Task prompt
Lines with "ofrenda": please show every one of them from the listing below.

::::

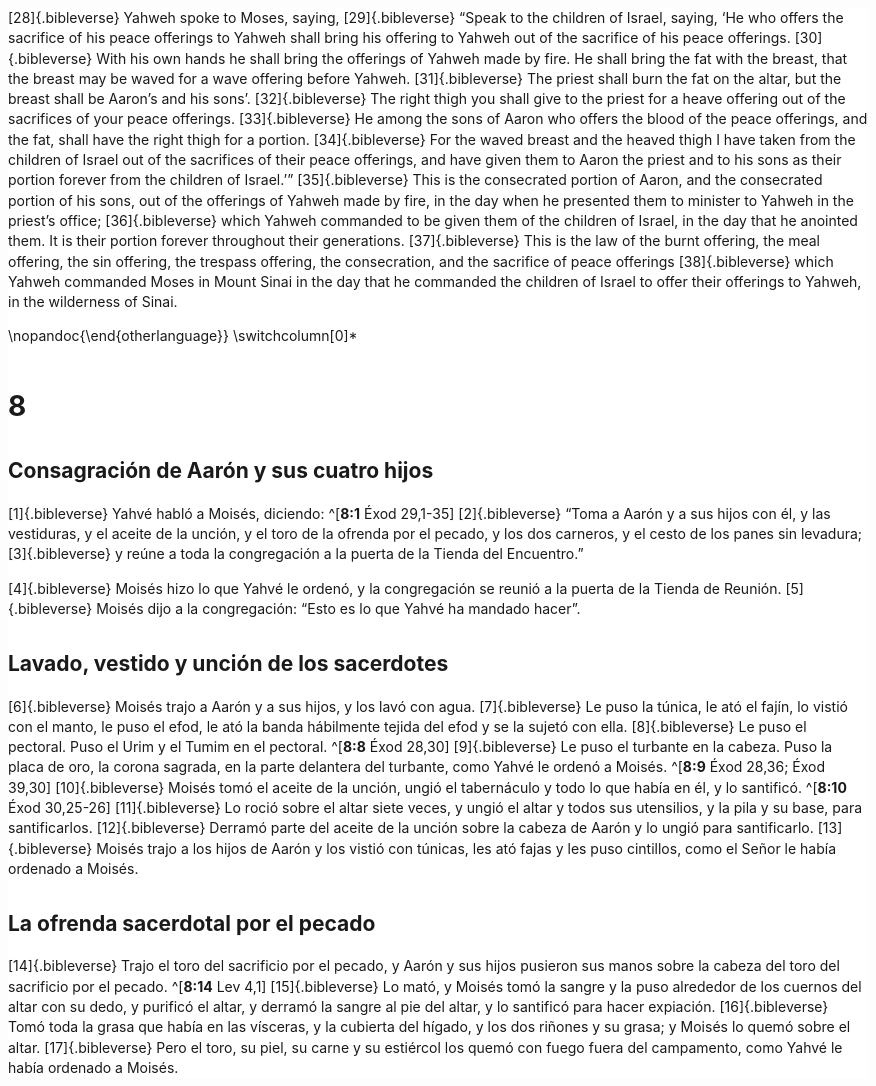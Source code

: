 [28]{.bibleverse} Yahweh spoke to Moses, saying, [29]{.bibleverse} “Speak to the children of Israel, saying, ‘He who offers the sacrifice of his peace offerings to Yahweh shall bring his offering to Yahweh out of the sacrifice of his peace offerings. [30]{.bibleverse} With his own hands he shall bring the offerings of Yahweh made by fire. He shall bring the fat with the breast, that the breast may be waved for a wave offering before Yahweh. [31]{.bibleverse} The priest shall burn the fat on the altar, but the breast shall be Aaron’s and his sons’. [32]{.bibleverse} The right thigh you shall give to the priest for a heave offering out of the sacrifices of your peace offerings. [33]{.bibleverse} He among the sons of Aaron who offers the blood of the peace offerings, and the fat, shall have the right thigh for a portion. [34]{.bibleverse} For the waved breast and the heaved thigh I have taken from the children of Israel out of the sacrifices of their peace offerings, and have given them to Aaron the priest and to his sons as their portion forever from the children of Israel.’” [35]{.bibleverse} This is the consecrated portion of Aaron, and the consecrated portion of his sons, out of the offerings of Yahweh made by fire, in the day when he presented them to minister to Yahweh in the priest’s office; [36]{.bibleverse} which Yahweh commanded to be given them of the children of Israel, in the day that he anointed them. It is their portion forever throughout their generations. [37]{.bibleverse} This is the law of the burnt offering, the meal offering, the sin offering, the trespass offering, the consecration, and the sacrifice of peace offerings [38]{.bibleverse} which Yahweh commanded Moses in Mount Sinai in the day that he commanded the children of Israel to offer their offerings to Yahweh, in the wilderness of Sinai. 

\nopandoc{\end{otherlanguage}}
\switchcolumn[0]*

# 8
## Consagración de Aarón y sus cuatro hijos
[1]{.bibleverse} Yahvé habló a Moisés, diciendo: ^[**8:1** Éxod 29,1-35] [2]{.bibleverse} “Toma a Aarón y a sus hijos con él, y las vestiduras, y el aceite de la unción, y el toro de la ofrenda por el pecado, y los dos carneros, y el cesto de los panes sin levadura; [3]{.bibleverse} y reúne a toda la congregación a la puerta de la Tienda del Encuentro.”

[4]{.bibleverse} Moisés hizo lo que Yahvé le ordenó, y la congregación se reunió a la puerta de la Tienda de Reunión. [5]{.bibleverse} Moisés dijo a la congregación: “Esto es lo que Yahvé ha mandado hacer”.

## Lavado, vestido y unción de los sacerdotes
[6]{.bibleverse} Moisés trajo a Aarón y a sus hijos, y los lavó con agua. [7]{.bibleverse} Le puso la túnica, le ató el fajín, lo vistió con el manto, le puso el efod, le ató la banda hábilmente tejida del efod y se la sujetó con ella. [8]{.bibleverse} Le puso el pectoral. Puso el Urim y el Tumim en el pectoral. ^[**8:8** Éxod 28,30] [9]{.bibleverse} Le puso el turbante en la cabeza. Puso la placa de oro, la corona sagrada, en la parte delantera del turbante, como Yahvé le ordenó a Moisés. ^[**8:9** Éxod 28,36; Éxod 39,30] [10]{.bibleverse} Moisés tomó el aceite de la unción, ungió el tabernáculo y todo lo que había en él, y lo santificó. ^[**8:10** Éxod 30,25-26] [11]{.bibleverse} Lo roció sobre el altar siete veces, y ungió el altar y todos sus utensilios, y la pila y su base, para santificarlos. [12]{.bibleverse} Derramó parte del aceite de la unción sobre la cabeza de Aarón y lo ungió para santificarlo. [13]{.bibleverse} Moisés trajo a los hijos de Aarón y los vistió con túnicas, les ató fajas y les puso cintillos, como el Señor le había ordenado a Moisés.

## La ofrenda sacerdotal por el pecado
[14]{.bibleverse} Trajo el toro del sacrificio por el pecado, y Aarón y sus hijos pusieron sus manos sobre la cabeza del toro del sacrificio por el pecado. ^[**8:14** Lev 4,1] [15]{.bibleverse} Lo mató, y Moisés tomó la sangre y la puso alrededor de los cuernos del altar con su dedo, y purificó el altar, y derramó la sangre al pie del altar, y lo santificó para hacer expiación. [16]{.bibleverse} Tomó toda la grasa que había en las vísceras, y la cubierta del hígado, y los dos riñones y su grasa; y Moisés lo quemó sobre el altar. [17]{.bibleverse} Pero el toro, su piel, su carne y su estiércol los quemó con fuego fuera del campamento, como Yahvé le había ordenado a Moisés.
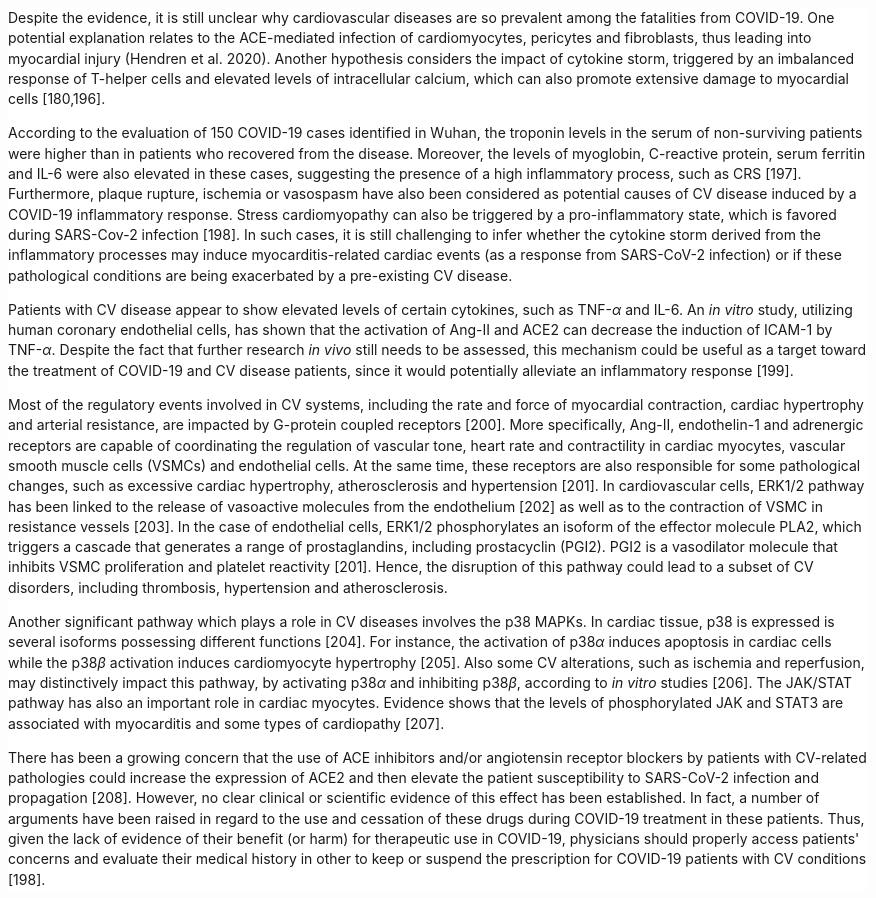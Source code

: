 Despite the evidence, it is still unclear why cardiovascular diseases are so prevalent among the fatalities from COVID-19. One potential explanation relates to the ACE-mediated infection of cardiomyocytes, pericytes and fibroblasts, thus leading into myocardial injury (Hendren et al. 2020). Another hypothesis considers the impact of cytokine storm, triggered by an imbalanced response of T-helper cells and elevated levels of intracellular calcium, which can also promote extensive damage to myocardial cells [180,196].

According to the evaluation of 150 COVID-19 cases identified in Wuhan, the troponin levels in the serum of non-surviving patients were higher than in patients who recovered from the disease. Moreover, the levels of myoglobin, C-reactive protein, serum ferritin and IL-6 were also elevated in these cases, suggesting the presence of a high inflammatory process, such as CRS [197]. Furthermore, plaque rupture, ischemia or vasospasm have also been considered as potential causes of CV disease induced by a COVID-19 inflammatory response. Stress cardiomyopathy can also be triggered by a pro-inflammatory state, which is favored during SARS-Cov-2 infection [198]. In such cases, it is still challenging to infer whether the cytokine storm derived from the inflammatory processes may induce myocarditis-related cardiac events (as a response from SARS-CoV-2 infection) or if these pathological conditions are being exacerbated by a pre-existing CV disease.

Patients with CV disease appear to show elevated levels of certain cytokines, such as TNF-$\alpha$ and IL-6. An *in vitro* study, utilizing human coronary endothelial cells, has shown that the activation of Ang-II and ACE2 can decrease the induction of ICAM-1 by TNF-$\alpha$. Despite the fact that further research *in vivo* still needs to be assessed, this mechanism could be useful as a target toward the treatment of COVID-19 and CV disease patients, since it would potentially alleviate an inflammatory response [199].

Most of the regulatory events involved in CV systems, including the rate and force of myocardial contraction, cardiac hypertrophy and arterial resistance, are impacted by G-protein coupled receptors [200]. More specifically, Ang-II, endothelin-1 and adrenergic receptors are capable of coordinating the regulation of vascular tone, heart rate and contractility in cardiac myocytes, vascular smooth muscle cells (VSMCs) and endothelial cells. At the same time, these receptors are also responsible for some pathological changes, such as excessive cardiac hypertrophy, atherosclerosis and hypertension [201]. In cardiovascular cells, ERK1/2 pathway has been linked to the release of vasoactive molecules from the endothelium [202] as well as to the contraction of VSMC in resistance vessels [203]. In the case of endothelial cells, ERK1/2 phosphorylates an isoform of the effector molecule PLA2, which triggers a cascade that generates a range of prostaglandins, including prostacyclin (PGI2). PGI2 is a vasodilator molecule that inhibits VSMC proliferation and platelet reactivity [201]. Hence, the disruption of this pathway could lead to a subset of CV disorders, including thrombosis, hypertension and atherosclerosis.

Another significant pathway which plays a role in CV diseases involves the p38 MAPKs. In cardiac tissue, p38 is expressed is several isoforms possessing different functions [204]. For instance, the activation of p38$\alpha$ induces apoptosis in cardiac cells while the p38$\beta$ activation induces cardiomyocyte hypertrophy [205]. Also some CV alterations, such as ischemia and reperfusion, may distinctively impact this pathway, by activating p38$\alpha$ and inhibiting p38$\beta$, according to *in vitro* studies [206]. The JAK/STAT pathway has also an important role in cardiac myocytes. Evidence shows that the levels of phosphorylated JAK and STAT3 are associated with myocarditis and some types of cardiopathy [207].

There has been a growing concern that the use of ACE inhibitors and/or angiotensin receptor blockers by patients with CV-related pathologies could increase the expression of ACE2 and then elevate the patient susceptibility to SARS-CoV-2 infection and propagation [208]. However, no clear clinical or scientific evidence of this effect has been established. In fact, a number of arguments have been raised in regard to the use and cessation of these drugs during COVID-19 treatment in these patients. Thus, given the lack of evidence of their benefit (or harm) for therapeutic use in COVID-19, physicians should properly access patients' concerns and evaluate their medical history in other to keep or suspend the prescription for COVID-19 patients with CV conditions [198].
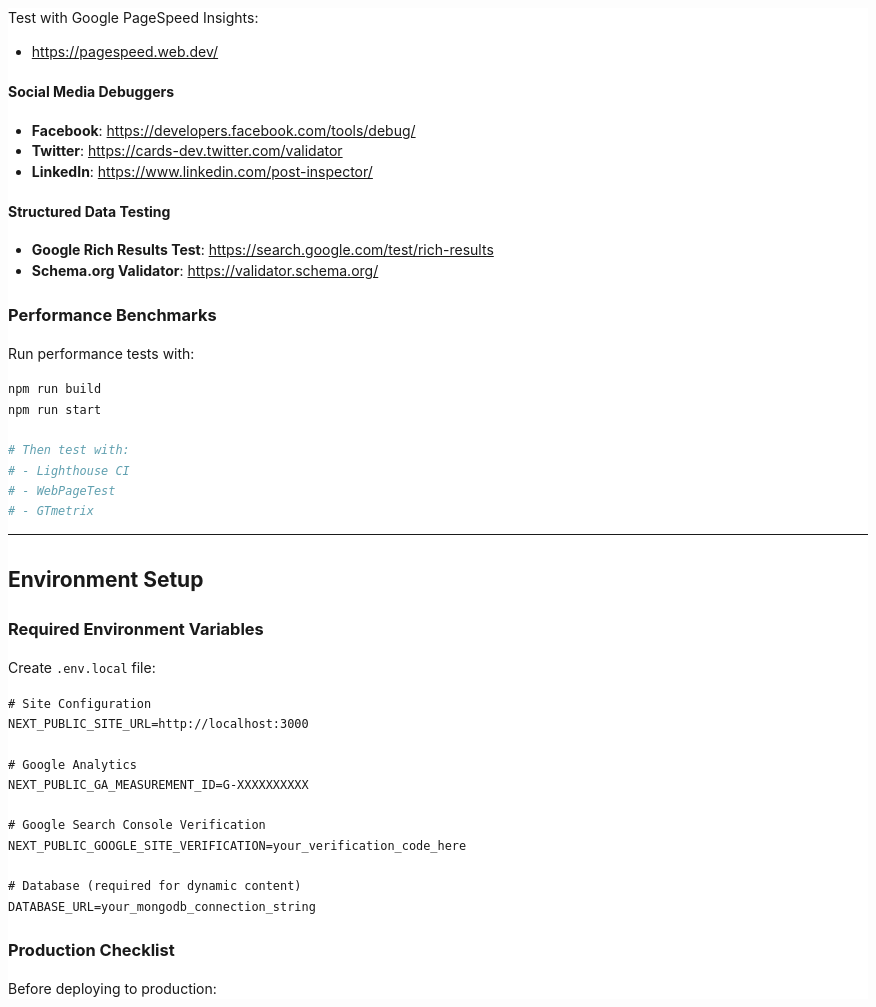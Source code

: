 Test with Google PageSpeed Insights:
- https://pagespeed.web.dev/

#### Social Media Debuggers

- **Facebook**: https://developers.facebook.com/tools/debug/
- **Twitter**: https://cards-dev.twitter.com/validator
- **LinkedIn**: https://www.linkedin.com/post-inspector/

#### Structured Data Testing

- **Google Rich Results Test**: https://search.google.com/test/rich-results
- **Schema.org Validator**: https://validator.schema.org/

### Performance Benchmarks

Run performance tests with:

```bash
npm run build
npm run start

# Then test with:
# - Lighthouse CI
# - WebPageTest
# - GTmetrix
```

---

## Environment Setup

### Required Environment Variables

Create `.env.local` file:

```env
# Site Configuration
NEXT_PUBLIC_SITE_URL=http://localhost:3000

# Google Analytics
NEXT_PUBLIC_GA_MEASUREMENT_ID=G-XXXXXXXXXX

# Google Search Console Verification
NEXT_PUBLIC_GOOGLE_SITE_VERIFICATION=your_verification_code_here

# Database (required for dynamic content)
DATABASE_URL=your_mongodb_connection_string
```

### Production Checklist

Before deploying to production:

::::

Exercise response
[1]{.bibleverse} Yahvé habló a Moisés, diciendo: ^[**8:1** Éxod 29,1-35] [2]{.bibleverse} “Toma a Aarón y a sus hijos con él, y las vestiduras, y el aceite de la unción, y el toro de la ofrenda por el pecado, y los dos carneros, y el cesto de los panes sin levadura; [3]{.bibleverse} y reúne a toda la congregación a la puerta de la Tienda del Encuentro.”
## La ofrenda sacerdotal por el pecado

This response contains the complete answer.